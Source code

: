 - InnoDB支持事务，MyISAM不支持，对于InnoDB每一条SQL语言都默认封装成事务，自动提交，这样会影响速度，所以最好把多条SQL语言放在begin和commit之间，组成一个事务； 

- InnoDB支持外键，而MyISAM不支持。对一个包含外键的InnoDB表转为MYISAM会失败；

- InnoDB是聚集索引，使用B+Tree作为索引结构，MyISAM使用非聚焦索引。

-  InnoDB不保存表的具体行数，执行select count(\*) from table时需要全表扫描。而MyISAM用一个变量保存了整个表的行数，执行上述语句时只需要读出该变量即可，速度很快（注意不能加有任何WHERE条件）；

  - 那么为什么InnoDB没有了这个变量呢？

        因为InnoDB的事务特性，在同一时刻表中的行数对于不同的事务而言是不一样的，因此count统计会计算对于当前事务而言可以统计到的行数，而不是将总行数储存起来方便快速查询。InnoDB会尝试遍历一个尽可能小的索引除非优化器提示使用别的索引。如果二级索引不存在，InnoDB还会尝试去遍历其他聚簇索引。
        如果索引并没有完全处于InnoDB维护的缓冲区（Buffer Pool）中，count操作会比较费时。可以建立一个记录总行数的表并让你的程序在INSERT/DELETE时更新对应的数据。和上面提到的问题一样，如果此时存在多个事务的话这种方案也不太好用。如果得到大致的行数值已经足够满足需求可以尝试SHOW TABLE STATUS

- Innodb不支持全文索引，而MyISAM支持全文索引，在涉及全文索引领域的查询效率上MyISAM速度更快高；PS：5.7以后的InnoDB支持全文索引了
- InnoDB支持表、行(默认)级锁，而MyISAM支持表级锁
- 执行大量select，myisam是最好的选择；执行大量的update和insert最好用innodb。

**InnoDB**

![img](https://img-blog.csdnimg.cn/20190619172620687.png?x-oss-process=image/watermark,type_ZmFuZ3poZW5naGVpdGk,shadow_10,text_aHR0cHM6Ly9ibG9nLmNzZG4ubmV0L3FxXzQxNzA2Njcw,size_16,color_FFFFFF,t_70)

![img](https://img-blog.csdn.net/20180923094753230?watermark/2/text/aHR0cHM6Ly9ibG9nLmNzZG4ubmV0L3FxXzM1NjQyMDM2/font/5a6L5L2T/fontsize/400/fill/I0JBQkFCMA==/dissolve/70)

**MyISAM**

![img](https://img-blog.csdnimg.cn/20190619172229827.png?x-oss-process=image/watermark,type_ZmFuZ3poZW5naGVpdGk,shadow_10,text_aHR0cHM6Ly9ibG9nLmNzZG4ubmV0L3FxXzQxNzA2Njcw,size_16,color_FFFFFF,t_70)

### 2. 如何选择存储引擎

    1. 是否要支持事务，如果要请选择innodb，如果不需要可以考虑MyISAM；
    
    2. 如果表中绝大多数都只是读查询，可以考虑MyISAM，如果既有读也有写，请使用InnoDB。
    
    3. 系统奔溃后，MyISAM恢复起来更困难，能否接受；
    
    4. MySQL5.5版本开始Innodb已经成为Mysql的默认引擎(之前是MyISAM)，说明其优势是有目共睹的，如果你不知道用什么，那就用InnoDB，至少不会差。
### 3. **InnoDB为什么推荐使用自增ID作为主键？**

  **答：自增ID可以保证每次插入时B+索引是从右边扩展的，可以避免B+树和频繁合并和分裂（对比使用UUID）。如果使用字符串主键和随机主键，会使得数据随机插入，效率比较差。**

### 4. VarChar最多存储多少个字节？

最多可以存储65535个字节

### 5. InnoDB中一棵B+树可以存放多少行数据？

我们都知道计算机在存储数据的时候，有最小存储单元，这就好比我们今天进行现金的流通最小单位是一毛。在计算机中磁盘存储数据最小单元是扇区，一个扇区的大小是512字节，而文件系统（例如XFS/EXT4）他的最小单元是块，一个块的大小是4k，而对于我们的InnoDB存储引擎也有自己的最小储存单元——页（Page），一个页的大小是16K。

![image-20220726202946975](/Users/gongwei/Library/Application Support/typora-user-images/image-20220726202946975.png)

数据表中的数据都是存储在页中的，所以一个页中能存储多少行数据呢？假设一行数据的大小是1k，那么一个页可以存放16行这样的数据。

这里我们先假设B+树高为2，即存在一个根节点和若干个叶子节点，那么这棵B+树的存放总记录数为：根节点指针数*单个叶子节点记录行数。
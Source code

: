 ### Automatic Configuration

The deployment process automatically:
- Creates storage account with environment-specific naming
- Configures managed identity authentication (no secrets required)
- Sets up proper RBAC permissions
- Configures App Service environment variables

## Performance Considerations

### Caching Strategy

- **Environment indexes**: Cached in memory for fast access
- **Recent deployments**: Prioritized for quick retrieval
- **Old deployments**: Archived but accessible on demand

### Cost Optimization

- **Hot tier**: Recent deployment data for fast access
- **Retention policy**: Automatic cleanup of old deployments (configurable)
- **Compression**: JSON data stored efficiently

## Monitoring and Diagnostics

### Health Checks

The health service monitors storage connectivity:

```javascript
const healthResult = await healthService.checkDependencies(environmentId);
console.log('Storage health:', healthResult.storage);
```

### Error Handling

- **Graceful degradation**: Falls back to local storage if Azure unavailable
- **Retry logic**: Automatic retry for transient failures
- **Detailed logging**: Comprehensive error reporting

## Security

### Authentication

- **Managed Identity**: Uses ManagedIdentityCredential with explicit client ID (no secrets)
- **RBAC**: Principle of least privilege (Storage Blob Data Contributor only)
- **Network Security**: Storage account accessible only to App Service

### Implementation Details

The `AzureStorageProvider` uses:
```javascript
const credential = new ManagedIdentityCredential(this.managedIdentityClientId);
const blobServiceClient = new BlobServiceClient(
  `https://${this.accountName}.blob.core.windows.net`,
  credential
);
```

· · · · · · ·

Assigned task = An exact, complete copy of the data is the only acceptable answer.

Your solution =
Source code

: - InnoDB支持事务，MyISAM不支持，对于InnoDB每一条SQL语言都默认封装成事务，自动提交，这样会影响速度，所以最好把多条SQL语言放在begin和commit之间，组成一个事务； 

- InnoDB支持外键，而MyISAM不支持。对一个包含外键的InnoDB表转为MYISAM会失败；

- InnoDB是聚集索引，使用B+Tree作为索引结构，MyISAM使用非聚焦索引。

-  InnoDB不保存表的具体行数，执行select count(\*) from table时需要全表扫描。而MyISAM用一个变量保存了整个表的行数，执行上述语句时只需要读出该变量即可，速度很快（注意不能加有任何WHERE条件）；

  - 那么为什么InnoDB没有了这个变量呢？

        因为InnoDB的事务特性，在同一时刻表中的行数对于不同的事务而言是不一样的，因此count统计会计算对于当前事务而言可以统计到的行数，而不是将总行数储存起来方便快速查询。InnoDB会尝试遍历一个尽可能小的索引除非优化器提示使用别的索引。如果二级索引不存在，InnoDB还会尝试去遍历其他聚簇索引。
        如果索引并没有完全处于InnoDB维护的缓冲区（Buffer Pool）中，count操作会比较费时。可以建立一个记录总行数的表并让你的程序在INSERT/DELETE时更新对应的数据。和上面提到的问题一样，如果此时存在多个事务的话这种方案也不太好用。如果得到大致的行数值已经足够满足需求可以尝试SHOW TABLE STATUS

- Innodb不支持全文索引，而MyISAM支持全文索引，在涉及全文索引领域的查询效率上MyISAM速度更快高；PS：5.7以后的InnoDB支持全文索引了
- InnoDB支持表、行(默认)级锁，而MyISAM支持表级锁
- 执行大量select，myisam是最好的选择；执行大量的update和insert最好用innodb。

**InnoDB**

![img](https://img-blog.csdnimg.cn/20190619172620687.png?x-oss-process=image/watermark,type_ZmFuZ3poZW5naGVpdGk,shadow_10,text_aHR0cHM6Ly9ibG9nLmNzZG4ubmV0L3FxXzQxNzA2Njcw,size_16,color_FFFFFF,t_70)

![img](https://img-blog.csdn.net/20180923094753230?watermark/2/text/aHR0cHM6Ly9ibG9nLmNzZG4ubmV0L3FxXzM1NjQyMDM2/font/5a6L5L2T/fontsize/400/fill/I0JBQkFCMA==/dissolve/70)

**MyISAM**

![img](https://img-blog.csdnimg.cn/20190619172229827.png?x-oss-process=image/watermark,type_ZmFuZ3poZW5naGVpdGk,shadow_10,text_aHR0cHM6Ly9ibG9nLmNzZG4ubmV0L3FxXzQxNzA2Njcw,size_16,color_FFFFFF,t_70)

### 2. 如何选择存储引擎

    1. 是否要支持事务，如果要请选择innodb，如果不需要可以考虑MyISAM；
    
    2. 如果表中绝大多数都只是读查询，可以考虑MyISAM，如果既有读也有写，请使用InnoDB。
    
    3. 系统奔溃后，MyISAM恢复起来更困难，能否接受；
    
    4. MySQL5.5版本开始Innodb已经成为Mysql的默认引擎(之前是MyISAM)，说明其优势是有目共睹的，如果你不知道用什么，那就用InnoDB，至少不会差。
### 3. **InnoDB为什么推荐使用自增ID作为主键？**

  **答：自增ID可以保证每次插入时B+索引是从右边扩展的，可以避免B+树和频繁合并和分裂（对比使用UUID）。如果使用字符串主键和随机主键，会使得数据随机插入，效率比较差。**

### 4. VarChar最多存储多少个字节？

最多可以存储65535个字节

### 5. InnoDB中一棵B+树可以存放多少行数据？

我们都知道计算机在存储数据的时候，有最小存储单元，这就好比我们今天进行现金的流通最小单位是一毛。在计算机中磁盘存储数据最小单元是扇区，一个扇区的大小是512字节，而文件系统（例如XFS/EXT4）他的最小单元是块，一个块的大小是4k，而对于我们的InnoDB存储引擎也有自己的最小储存单元——页（Page），一个页的大小是16K。

![image-20220726202946975](/Users/gongwei/Library/Application Support/typora-user-images/image-20220726202946975.png)

数据表中的数据都是存储在页中的，所以一个页中能存储多少行数据呢？假设一行数据的大小是1k，那么一个页可以存放16行这样的数据。

这里我们先假设B+树高为2，即存在一个根节点和若干个叶子节点，那么这棵B+树的存放总记录数为：根节点指针数*单个叶子节点记录行数。
Source code

: ### Automatic Configuration

The deployment process automatically:
- Creates storage account with environment-specific naming
- Configures managed identity authentication (no secrets required)
- Sets up proper RBAC permissions
- Configures App Service environment variables

## Performance Considerations

### Caching Strategy

- **Environment indexes**: Cached in memory for fast access
- **Recent deployments**: Prioritized for quick retrieval
- **Old deployments**: Archived but accessible on demand

### Cost Optimization

- **Hot tier**: Recent deployment data for fast access
- **Retention policy**: Automatic cleanup of old deployments (configurable)
- **Compression**: JSON data stored efficiently

## Monitoring and Diagnostics

### Health Checks

The health service monitors storage connectivity:

```javascript
const healthResult = await healthService.checkDependencies(environmentId);
console.log('Storage health:', healthResult.storage);
```

### Error Handling

- **Graceful degradation**: Falls back to local storage if Azure unavailable
- **Retry logic**: Automatic retry for transient failures
- **Detailed logging**: Comprehensive error reporting

## Security

### Authentication

- **Managed Identity**: Uses ManagedIdentityCredential with explicit client ID (no secrets)
- **RBAC**: Principle of least privilege (Storage Blob Data Contributor only)
- **Network Security**: Storage account accessible only to App Service

### Implementation Details

The `AzureStorageProvider` uses:
```javascript
const credential = new ManagedIdentityCredential(this.managedIdentityClientId);
const blobServiceClient = new BlobServiceClient(
  `https://${this.accountName}.blob.core.windows.net`,
  credential
);
```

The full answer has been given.